For more than 10,000 years people have been living in the area known as present-day Vancouver. The culture discovered by the first European explorers had existed around English Bay and Burrard Inlet relatively undisturbed since roughly 500 CE. The first nations people lived in villages of large rough-hewn plank houses arranged in rows with totem poles set up nearby marking the families and telling the historical mythology of the tribe.
Actual European contact with the native people of the Vancouver region was infrequent and isolated up until 1792, when Captain George Vancouver (for whom the city is named) returned to the Strait of Juan de Fuca, and spent the next two years exploring the area with the aim of finding the western end of the elusive "Northwest Passage".
1849 was the magic year for gold in western North America. In British Columbia, the settlement on Vancouver Island around Victoria officially became a British Colony, the same year as the California Gold Rush. In 1858, gold was discovered in the lower Fraser River and more than 25,000 prospectors including many who gave up after the California Gold Rush of '49 managed to find over $500,000 in gold.
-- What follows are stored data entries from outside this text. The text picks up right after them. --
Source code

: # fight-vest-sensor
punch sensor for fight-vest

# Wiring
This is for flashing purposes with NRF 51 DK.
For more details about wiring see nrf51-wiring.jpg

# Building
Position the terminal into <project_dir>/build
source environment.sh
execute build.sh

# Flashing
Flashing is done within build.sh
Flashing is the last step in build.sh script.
After the railway connected Vancouver to the rest of Canada, it was only natural to connect Canada to the rest of the world. In 1891 the Canadian Pacific Railway's "Empress of India" was the first ocean liner to arrive from the Orient. In 1904, the Great Northern Railway connected Vancouver to it international neighbor to the South, Seattle. Finally, the 1914 opening of the Panama Canal made Vancouver an important west coast port as continental trade became integrated into a transoceanic network of routes routed amongst the world's great ports.